Top of Exercise material

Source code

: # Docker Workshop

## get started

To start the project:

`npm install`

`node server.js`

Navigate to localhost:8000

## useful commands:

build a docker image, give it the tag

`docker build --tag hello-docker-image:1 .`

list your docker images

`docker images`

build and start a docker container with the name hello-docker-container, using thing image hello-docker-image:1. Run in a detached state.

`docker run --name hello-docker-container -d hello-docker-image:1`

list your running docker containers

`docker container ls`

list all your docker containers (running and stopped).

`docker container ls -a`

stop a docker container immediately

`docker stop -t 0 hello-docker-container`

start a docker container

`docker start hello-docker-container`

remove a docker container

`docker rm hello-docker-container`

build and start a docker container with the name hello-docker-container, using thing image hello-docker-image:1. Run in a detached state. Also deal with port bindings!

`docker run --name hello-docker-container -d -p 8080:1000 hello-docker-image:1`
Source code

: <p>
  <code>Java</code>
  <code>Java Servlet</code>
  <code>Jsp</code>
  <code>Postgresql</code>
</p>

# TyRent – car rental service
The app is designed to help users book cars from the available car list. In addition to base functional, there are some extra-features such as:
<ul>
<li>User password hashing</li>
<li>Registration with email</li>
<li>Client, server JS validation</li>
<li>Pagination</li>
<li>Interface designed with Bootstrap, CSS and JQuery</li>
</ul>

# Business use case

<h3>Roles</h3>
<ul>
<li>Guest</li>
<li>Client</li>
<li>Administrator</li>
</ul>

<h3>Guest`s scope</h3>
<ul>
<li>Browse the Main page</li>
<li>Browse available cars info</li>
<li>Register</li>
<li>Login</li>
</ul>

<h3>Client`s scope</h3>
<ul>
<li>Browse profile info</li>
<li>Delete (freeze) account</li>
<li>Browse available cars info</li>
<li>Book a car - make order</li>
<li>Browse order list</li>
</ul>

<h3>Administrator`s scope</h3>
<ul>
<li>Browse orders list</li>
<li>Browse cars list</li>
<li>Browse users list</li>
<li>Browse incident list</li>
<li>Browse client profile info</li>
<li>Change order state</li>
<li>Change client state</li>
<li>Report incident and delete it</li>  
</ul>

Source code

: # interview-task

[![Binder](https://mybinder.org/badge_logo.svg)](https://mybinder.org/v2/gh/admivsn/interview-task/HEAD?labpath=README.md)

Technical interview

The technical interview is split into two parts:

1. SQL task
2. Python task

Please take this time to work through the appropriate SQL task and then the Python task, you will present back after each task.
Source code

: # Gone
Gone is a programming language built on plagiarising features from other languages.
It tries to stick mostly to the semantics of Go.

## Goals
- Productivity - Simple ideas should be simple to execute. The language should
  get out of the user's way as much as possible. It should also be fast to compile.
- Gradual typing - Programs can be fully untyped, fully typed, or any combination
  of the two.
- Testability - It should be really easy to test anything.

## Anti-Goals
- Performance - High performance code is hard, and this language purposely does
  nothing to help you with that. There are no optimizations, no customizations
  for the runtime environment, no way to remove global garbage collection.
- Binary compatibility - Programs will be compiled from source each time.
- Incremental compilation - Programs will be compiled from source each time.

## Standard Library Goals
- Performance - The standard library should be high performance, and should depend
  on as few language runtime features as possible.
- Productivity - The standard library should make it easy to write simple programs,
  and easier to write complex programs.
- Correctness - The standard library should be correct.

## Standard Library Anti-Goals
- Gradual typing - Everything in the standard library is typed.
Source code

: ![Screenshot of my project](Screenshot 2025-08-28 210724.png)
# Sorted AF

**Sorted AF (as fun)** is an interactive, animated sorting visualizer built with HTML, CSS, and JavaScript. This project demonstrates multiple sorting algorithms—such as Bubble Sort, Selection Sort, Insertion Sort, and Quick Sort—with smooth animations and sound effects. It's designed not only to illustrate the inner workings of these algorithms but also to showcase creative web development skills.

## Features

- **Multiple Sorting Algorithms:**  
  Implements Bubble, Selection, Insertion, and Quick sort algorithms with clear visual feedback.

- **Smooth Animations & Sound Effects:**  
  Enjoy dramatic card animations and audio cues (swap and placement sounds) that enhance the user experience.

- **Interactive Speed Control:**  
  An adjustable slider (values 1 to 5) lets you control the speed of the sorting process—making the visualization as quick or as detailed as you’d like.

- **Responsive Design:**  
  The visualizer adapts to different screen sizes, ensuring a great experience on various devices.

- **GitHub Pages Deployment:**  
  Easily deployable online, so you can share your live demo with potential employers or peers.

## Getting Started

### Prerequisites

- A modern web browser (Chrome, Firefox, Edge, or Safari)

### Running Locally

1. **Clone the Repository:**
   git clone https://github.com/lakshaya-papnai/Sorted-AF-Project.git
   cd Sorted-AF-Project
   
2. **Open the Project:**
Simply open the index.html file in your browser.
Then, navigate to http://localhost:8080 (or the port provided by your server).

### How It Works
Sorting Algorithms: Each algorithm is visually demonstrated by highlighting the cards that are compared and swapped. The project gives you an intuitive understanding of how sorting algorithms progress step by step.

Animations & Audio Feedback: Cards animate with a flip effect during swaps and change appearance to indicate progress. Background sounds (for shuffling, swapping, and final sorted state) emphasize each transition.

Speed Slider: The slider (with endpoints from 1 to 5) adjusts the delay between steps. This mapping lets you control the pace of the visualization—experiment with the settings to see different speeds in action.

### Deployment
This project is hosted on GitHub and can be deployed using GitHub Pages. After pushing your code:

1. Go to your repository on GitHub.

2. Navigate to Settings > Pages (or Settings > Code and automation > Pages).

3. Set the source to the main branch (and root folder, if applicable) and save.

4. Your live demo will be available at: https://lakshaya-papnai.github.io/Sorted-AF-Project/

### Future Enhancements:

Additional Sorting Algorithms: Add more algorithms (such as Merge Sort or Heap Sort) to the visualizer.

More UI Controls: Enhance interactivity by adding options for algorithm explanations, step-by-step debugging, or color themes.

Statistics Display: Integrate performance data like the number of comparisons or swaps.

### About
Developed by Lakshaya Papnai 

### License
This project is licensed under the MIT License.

Bottom of Exercise material

(Task instructions):
Recopy all the entries faithfully, leaving none out.

(Solution to the exercise):
Source code

: # Docker Workshop

## get started

To start the project:

`npm install`

`node server.js`

Navigate to localhost:8000

## useful commands:

build a docker image, give it the tag

`docker build --tag hello-docker-image:1 .`

list your docker images

`docker images`

build and start a docker container with the name hello-docker-container, using thing image hello-docker-image:1. Run in a detached state.

`docker run --name hello-docker-container -d hello-docker-image:1`

list your running docker containers

`docker container ls`

list all your docker containers (running and stopped).

`docker container ls -a`

stop a docker container immediately

`docker stop -t 0 hello-docker-container`

start a docker container

`docker start hello-docker-container`

remove a docker container

`docker rm hello-docker-container`

build and start a docker container with the name hello-docker-container, using thing image hello-docker-image:1. Run in a detached state. Also deal with port bindings!

`docker run --name hello-docker-container -d -p 8080:1000 hello-docker-image:1`
Source code

: <p>
  <code>Java</code>
  <code>Java Servlet</code>
  <code>Jsp</code>
  <code>Postgresql</code>
</p>

# TyRent – car rental service
The app is designed to help users book cars from the available car list. In addition to base functional, there are some extra-features such as:
<ul>
<li>User password hashing</li>
<li>Registration with email</li>
<li>Client, server JS validation</li>
<li>Pagination</li>
<li>Interface designed with Bootstrap, CSS and JQuery</li>
</ul>

# Business use case

<h3>Roles</h3>
<ul>
<li>Guest</li>
<li>Client</li>
<li>Administrator</li>
</ul>

<h3>Guest`s scope</h3>
<ul>
<li>Browse the Main page</li>
<li>Browse available cars info</li>
<li>Register</li>
<li>Login</li>
</ul>

<h3>Client`s scope</h3>
<ul>
<li>Browse profile info</li>
<li>Delete (freeze) account</li>
<li>Browse available cars info</li>
<li>Book a car - make order</li>
<li>Browse order list</li>
</ul>

<h3>Administrator`s scope</h3>
<ul>
<li>Browse orders list</li>
<li>Browse cars list</li>
<li>Browse users list</li>
<li>Browse incident list</li>
<li>Browse client profile info</li>
<li>Change order state</li>
<li>Change client state</li>
<li>Report incident and delete it</li>  
</ul>

Source code

: # interview-task

[![Binder](https://mybinder.org/badge_logo.svg)](https://mybinder.org/v2/gh/admivsn/interview-task/HEAD?labpath=README.md)

Technical interview

The technical interview is split into two parts:

1. SQL task
2. Python task

Please take this time to work through the appropriate SQL task and then the Python task, you will present back after each task.
Source code

: # Gone
Gone is a programming language built on plagiarising features from other languages.
It tries to stick mostly to the semantics of Go.

## Goals
- Productivity - Simple ideas should be simple to execute. The language should
  get out of the user's way as much as possible. It should also be fast to compile.
- Gradual typing - Programs can be fully untyped, fully typed, or any combination
  of the two.
- Testability - It should be really easy to test anything.

## Anti-Goals
- Performance - High performance code is hard, and this language purposely does
  nothing to help you with that. There are no optimizations, no customizations
  for the runtime environment, no way to remove global garbage collection.
- Binary compatibility - Programs will be compiled from source each time.
- Incremental compilation - Programs will be compiled from source each time.

## Standard Library Goals
- Performance - The standard library should be high performance, and should depend
  on as few language runtime features as possible.
- Productivity - The standard library should make it easy to write simple programs,
  and easier to write complex programs.
- Correctness - The standard library should be correct.

## Standard Library Anti-Goals
- Gradual typing - Everything in the standard library is typed.
Source code

: ![Screenshot of my project](Screenshot 2025-08-28 210724.png)
# Sorted AF

**Sorted AF (as fun)** is an interactive, animated sorting visualizer built with HTML, CSS, and JavaScript. This project demonstrates multiple sorting algorithms—such as Bubble Sort, Selection Sort, Insertion Sort, and Quick Sort—with smooth animations and sound effects. It's designed not only to illustrate the inner workings of these algorithms but also to showcase creative web development skills.

## Features

- **Multiple Sorting Algorithms:**  
  Implements Bubble, Selection, Insertion, and Quick sort algorithms with clear visual feedback.

- **Smooth Animations & Sound Effects:**  
  Enjoy dramatic card animations and audio cues (swap and placement sounds) that enhance the user experience.

- **Interactive Speed Control:**  
  An adjustable slider (values 1 to 5) lets you control the speed of the sorting process—making the visualization as quick or as detailed as you’d like.

- **Responsive Design:**  
  The visualizer adapts to different screen sizes, ensuring a great experience on various devices.

- **GitHub Pages Deployment:**  
  Easily deployable online, so you can share your live demo with potential employers or peers.

## Getting Started

### Prerequisites

- A modern web browser (Chrome, Firefox, Edge, or Safari)

### Running Locally

1. **Clone the Repository:**
   git clone https://github.com/lakshaya-papnai/Sorted-AF-Project.git
   cd Sorted-AF-Project
   
2. **Open the Project:**
Simply open the index.html file in your browser.
Then, navigate to http://localhost:8080 (or the port provided by your server).

### How It Works
Sorting Algorithms: Each algorithm is visually demonstrated by highlighting the cards that are compared and swapped. The project gives you an intuitive understanding of how sorting algorithms progress step by step.

Animations & Audio Feedback: Cards animate with a flip effect during swaps and change appearance to indicate progress. Background sounds (for shuffling, swapping, and final sorted state) emphasize each transition.

Speed Slider: The slider (with endpoints from 1 to 5) adjusts the delay between steps. This mapping lets you control the pace of the visualization—experiment with the settings to see different speeds in action.

### Deployment
This project is hosted on GitHub and can be deployed using GitHub Pages. After pushing your code:

1. Go to your repository on GitHub.

2. Navigate to Settings > Pages (or Settings > Code and automation > Pages).

3. Set the source to the main branch (and root folder, if applicable) and save.

4. Your live demo will be available at: https://lakshaya-papnai.github.io/Sorted-AF-Project/

### Future Enhancements:

Additional Sorting Algorithms: Add more algorithms (such as Merge Sort or Heap Sort) to the visualizer.

More UI Controls: Enhance interactivity by adding options for algorithm explanations, step-by-step debugging, or color themes.

Statistics Display: Integrate performance data like the number of comparisons or swaps.

### About
Developed by Lakshaya Papnai 

### License
This project is licensed under the MIT License.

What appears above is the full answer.